The threshold amounts shown above reflect the number of shares which would be delivered assuming that threshold attainment was met for the performance metrics. The maximum amounts
shown assume maximum attainment against performance metrics. PSUs accrue dividend equivalent units, but these equivalents are ultimately delivered to the recipient only to the extent that
the underlying awards vest based upon performance.
(3) Amounts in column (m) show the grant date fair value of the Stock Option, RSU and PSU awards granted to the NEOs. These amounts represent the fair value of the entire amount of the
award calculated in accordance with ASC Topic 718, excluding the effect of estimated forfeitures. For grants of Stock Options, amounts are computed by multiplying the fair value of the
award (as determined under the Black-Scholes option pricing model) by the total number of options granted. For grants of RSUs, fair value is computed by multiplying the total number of
shares subject to the award by the closing price of the Company’s common stock on the date of grant. For grants of PSUs, fair value is based on a model that considers the closing price of
the Company’s common stock on the date of grant, the range of shares subject to such stock award, and the estimated probabilities of vesting outcomes. The value of PSUs included in the
table assumes target performance. However, the actual number of shares that will be delivered with respect to the PSUs will be determined based on performance through the end of the three-
year performance period.
(4) Amounts represent grants of PSUs, RSUs and/or Stock Options with respect to our annual long-term incentive plan.
(5) PSUs which vest subject to the Company’s SSFCF performance relative to target.
(6) PSUs which vest subject to the Company’s TSR performance relative to target.
(7) Amounts represent grants of RSUs and Stock Options with respect to sign-on equity awards for Mr. Geltzeiler and Ms. DeVard.
(8) Amount represents one-time grant of RSUs for Mr. Bleisch to recognize his extraordinary efforts in supporting our special governance needs in fiscal years 2013 and 2014.
The Company made its annual grant of equity for fiscal year 2014 in November 2013. The annual award for each of our NEOs (excluding
Ms.
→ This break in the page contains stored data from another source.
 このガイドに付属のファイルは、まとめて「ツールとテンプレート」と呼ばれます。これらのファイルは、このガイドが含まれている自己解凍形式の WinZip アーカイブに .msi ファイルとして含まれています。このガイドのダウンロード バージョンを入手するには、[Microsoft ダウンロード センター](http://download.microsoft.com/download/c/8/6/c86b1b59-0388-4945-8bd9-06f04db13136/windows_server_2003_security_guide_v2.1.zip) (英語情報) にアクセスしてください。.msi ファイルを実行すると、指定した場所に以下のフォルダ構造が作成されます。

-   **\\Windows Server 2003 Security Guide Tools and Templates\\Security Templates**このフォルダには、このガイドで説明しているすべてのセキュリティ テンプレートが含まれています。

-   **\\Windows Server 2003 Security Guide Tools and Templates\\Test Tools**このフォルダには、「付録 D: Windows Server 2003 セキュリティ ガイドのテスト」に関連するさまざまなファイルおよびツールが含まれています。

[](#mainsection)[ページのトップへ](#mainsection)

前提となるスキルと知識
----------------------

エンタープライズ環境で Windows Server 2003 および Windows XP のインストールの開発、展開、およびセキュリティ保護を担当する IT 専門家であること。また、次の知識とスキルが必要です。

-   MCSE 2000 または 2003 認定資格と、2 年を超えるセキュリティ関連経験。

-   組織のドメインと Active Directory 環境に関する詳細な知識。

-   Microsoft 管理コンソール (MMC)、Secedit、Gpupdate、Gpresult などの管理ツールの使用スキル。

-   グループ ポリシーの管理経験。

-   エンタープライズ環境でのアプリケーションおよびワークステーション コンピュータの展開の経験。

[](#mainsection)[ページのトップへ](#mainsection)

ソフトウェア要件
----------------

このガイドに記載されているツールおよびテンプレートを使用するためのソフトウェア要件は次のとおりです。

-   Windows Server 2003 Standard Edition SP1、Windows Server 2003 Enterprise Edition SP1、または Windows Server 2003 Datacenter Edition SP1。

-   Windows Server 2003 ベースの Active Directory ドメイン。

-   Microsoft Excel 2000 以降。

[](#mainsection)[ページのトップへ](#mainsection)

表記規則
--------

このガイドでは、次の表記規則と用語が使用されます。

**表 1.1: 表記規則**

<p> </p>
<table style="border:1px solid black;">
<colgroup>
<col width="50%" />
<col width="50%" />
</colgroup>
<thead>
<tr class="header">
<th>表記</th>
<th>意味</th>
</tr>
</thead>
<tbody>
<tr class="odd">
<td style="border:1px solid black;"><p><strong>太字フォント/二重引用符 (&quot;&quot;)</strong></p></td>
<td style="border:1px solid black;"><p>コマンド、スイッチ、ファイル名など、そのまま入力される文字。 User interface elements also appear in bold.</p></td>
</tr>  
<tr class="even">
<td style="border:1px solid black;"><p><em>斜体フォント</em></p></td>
DeVard, whose grant of equity was not made as part of the annual grant process) consisted of a mix of PSUs, RSUs and Stock Options.
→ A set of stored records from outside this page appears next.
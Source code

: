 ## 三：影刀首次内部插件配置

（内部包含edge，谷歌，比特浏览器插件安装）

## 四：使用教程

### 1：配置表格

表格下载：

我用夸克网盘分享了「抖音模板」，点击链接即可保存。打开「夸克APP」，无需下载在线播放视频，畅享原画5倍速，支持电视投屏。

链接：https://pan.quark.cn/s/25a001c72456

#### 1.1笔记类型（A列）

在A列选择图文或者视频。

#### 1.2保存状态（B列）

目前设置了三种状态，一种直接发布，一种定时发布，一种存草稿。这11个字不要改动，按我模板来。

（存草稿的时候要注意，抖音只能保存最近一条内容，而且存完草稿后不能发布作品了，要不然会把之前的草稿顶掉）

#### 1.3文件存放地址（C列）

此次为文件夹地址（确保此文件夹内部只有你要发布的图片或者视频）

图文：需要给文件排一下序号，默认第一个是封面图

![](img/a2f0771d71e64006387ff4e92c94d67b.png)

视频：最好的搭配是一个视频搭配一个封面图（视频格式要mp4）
For Stock Options (including those granted to Ms. DeVard), the exercise price equals the closing price of the Company’s common stock on the
date of grant. Stock Options granted as part of the annual award process generally vest in equal installments over a period of four years. Each
option holder has 10 years to exercise his or her Stock Option from the date of grant, unless forfeited earlier. PSUs generally vest at the end of a
three-year performance cycle, with the number of shares delivered dependent on the achievement of applicable performance criteria. Anywhere
between zero and 200% of the target number shares may be delivered based on performance. PSUs generally accrue dividend equivalent units,
which are subject to the same performance conditions applicable to the underlying award, but do not carry voting rights. RSUs granted as part
of the annual award process generally vest in equal installments over four years, accrue dividend equivalent units subject to the same vesting
restrictions as the underlying award, and do not carry voting rights.